__Work task__: From the records below, transcribe only the lines running from the one with "everybody to install" through the one with "remember to return". Keep both of those end lines.

(Stored data entries)
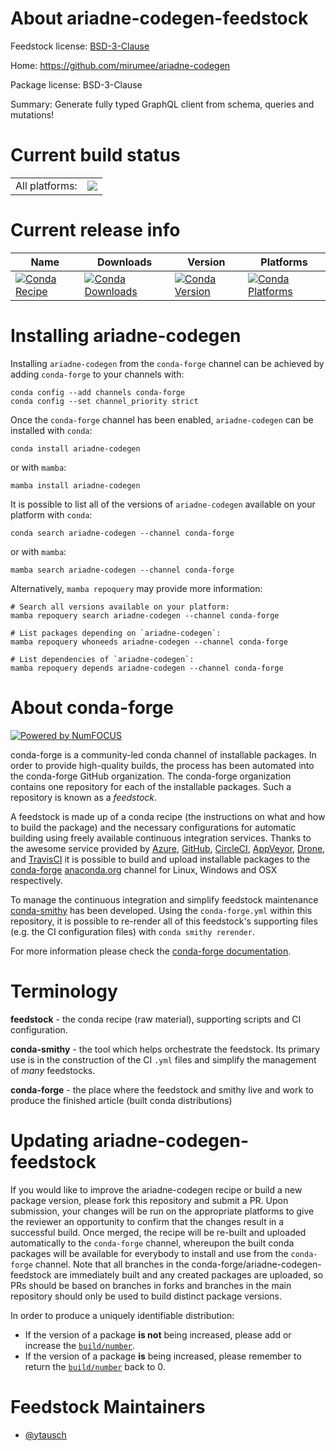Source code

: About ariadne-codegen-feedstock
===============================

Feedstock license: [BSD-3-Clause](https://github.com/conda-forge/ariadne-codegen-feedstock/blob/main/LICENSE.txt)

Home: https://github.com/mirumee/ariadne-codegen

Package license: BSD-3-Clause

Summary: Generate fully typed GraphQL client from schema, queries and mutations!

Current build status
====================


<table><tr><td>All platforms:</td>
    <td>
      <a href="https://dev.azure.com/conda-forge/feedstock-builds/_build/latest?definitionId=22640&branchName=main">
        <img src="https://dev.azure.com/conda-forge/feedstock-builds/_apis/build/status/ariadne-codegen-feedstock?branchName=main">
      </a>
    </td>
  </tr>
</table>

Current release info
====================

| Name | Downloads | Version | Platforms |
| --- | --- | --- | --- |
| [![Conda Recipe](https://img.shields.io/badge/recipe-ariadne--codegen-green.svg)](https://anaconda.org/conda-forge/ariadne-codegen) | [![Conda Downloads](https://img.shields.io/conda/dn/conda-forge/ariadne-codegen.svg)](https://anaconda.org/conda-forge/ariadne-codegen) | [![Conda Version](https://img.shields.io/conda/vn/conda-forge/ariadne-codegen.svg)](https://anaconda.org/conda-forge/ariadne-codegen) | [![Conda Platforms](https://img.shields.io/conda/pn/conda-forge/ariadne-codegen.svg)](https://anaconda.org/conda-forge/ariadne-codegen) |

Installing ariadne-codegen
==========================

Installing `ariadne-codegen` from the `conda-forge` channel can be achieved by adding `conda-forge` to your channels with:

```
conda config --add channels conda-forge
conda config --set channel_priority strict
```

Once the `conda-forge` channel has been enabled, `ariadne-codegen` can be installed with `conda`:

```
conda install ariadne-codegen
```

or with `mamba`:

```
mamba install ariadne-codegen
```

It is possible to list all of the versions of `ariadne-codegen` available on your platform with `conda`:

```
conda search ariadne-codegen --channel conda-forge
```

or with `mamba`:

```
mamba search ariadne-codegen --channel conda-forge
```

Alternatively, `mamba repoquery` may provide more information:

```
# Search all versions available on your platform:
mamba repoquery search ariadne-codegen --channel conda-forge

# List packages depending on `ariadne-codegen`:
mamba repoquery whoneeds ariadne-codegen --channel conda-forge

# List dependencies of `ariadne-codegen`:
mamba repoquery depends ariadne-codegen --channel conda-forge
```


About conda-forge
=================

[![Powered by
NumFOCUS](https://img.shields.io/badge/powered%20by-NumFOCUS-orange.svg?style=flat&colorA=E1523D&colorB=007D8A)](https://numfocus.org)

conda-forge is a community-led conda channel of installable packages.
In order to provide high-quality builds, the process has been automated into the
conda-forge GitHub organization. The conda-forge organization contains one repository
for each of the installable packages. Such a repository is known as a *feedstock*.

A feedstock is made up of a conda recipe (the instructions on what and how to build
the package) and the necessary configurations for automatic building using freely
available continuous integration services. Thanks to the awesome service provided by
[Azure](https://azure.microsoft.com/en-us/services/devops/), [GitHub](https://github.com/),
[CircleCI](https://circleci.com/), [AppVeyor](https://www.appveyor.com/),
[Drone](https://cloud.drone.io/welcome), and [TravisCI](https://travis-ci.com/)
it is possible to build and upload installable packages to the
[conda-forge](https://anaconda.org/conda-forge) [anaconda.org](https://anaconda.org/)
channel for Linux, Windows and OSX respectively.

To manage the continuous integration and simplify feedstock maintenance
[conda-smithy](https://github.com/conda-forge/conda-smithy) has been developed.
Using the ``conda-forge.yml`` within this repository, it is possible to re-render all of
this feedstock's supporting files (e.g. the CI configuration files) with ``conda smithy rerender``.

For more information please check the [conda-forge documentation](https://conda-forge.org/docs/).

Terminology
===========

**feedstock** - the conda recipe (raw material), supporting scripts and CI configuration.

**conda-smithy** - the tool which helps orchestrate the feedstock.
                   Its primary use is in the construction of the CI ``.yml`` files
                   and simplify the management of *many* feedstocks.

**conda-forge** - the place where the feedstock and smithy live and work to
                  produce the finished article (built conda distributions)


Updating ariadne-codegen-feedstock
==================================

If you would like to improve the ariadne-codegen recipe or build a new
package version, please fork this repository and submit a PR. Upon submission,
your changes will be run on the appropriate platforms to give the reviewer an
opportunity to confirm that the changes result in a successful build. Once
merged, the recipe will be re-built and uploaded automatically to the
`conda-forge` channel, whereupon the built conda packages will be available for
everybody to install and use from the `conda-forge` channel.
Note that all branches in the conda-forge/ariadne-codegen-feedstock are
immediately built and any created packages are uploaded, so PRs should be based
on branches in forks and branches in the main repository should only be used to
build distinct package versions.

In order to produce a uniquely identifiable distribution:
 * If the version of a package **is not** being increased, please add or increase
   the [``build/number``](https://docs.conda.io/projects/conda-build/en/latest/resources/define-metadata.html#build-number-and-string).
 * If the version of a package **is** being increased, please remember to return
   the [``build/number``](https://docs.conda.io/projects/conda-build/en/latest/resources/define-metadata.html#build-number-and-string)
   back to 0.

Feedstock Maintainers
=====================

* [@ytausch](https://github.com/ytausch/)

__Solved exercise__:
everybody to install and use from the `conda-forge` channel.
Note that all branches in the conda-forge/ariadne-codegen-feedstock are
immediately built and any created packages are uploaded, so PRs should be based
on branches in forks and branches in the main repository should only be used to
build distinct package versions.

In order to produce a uniquely identifiable distribution:
 * If the version of a package **is not** being increased, please add or increase
   the [``build/number``](https://docs.conda.io/projects/conda-build/en/latest/resources/define-metadata.html#build-number-and-string).
 * If the version of a package **is** being increased, please remember to return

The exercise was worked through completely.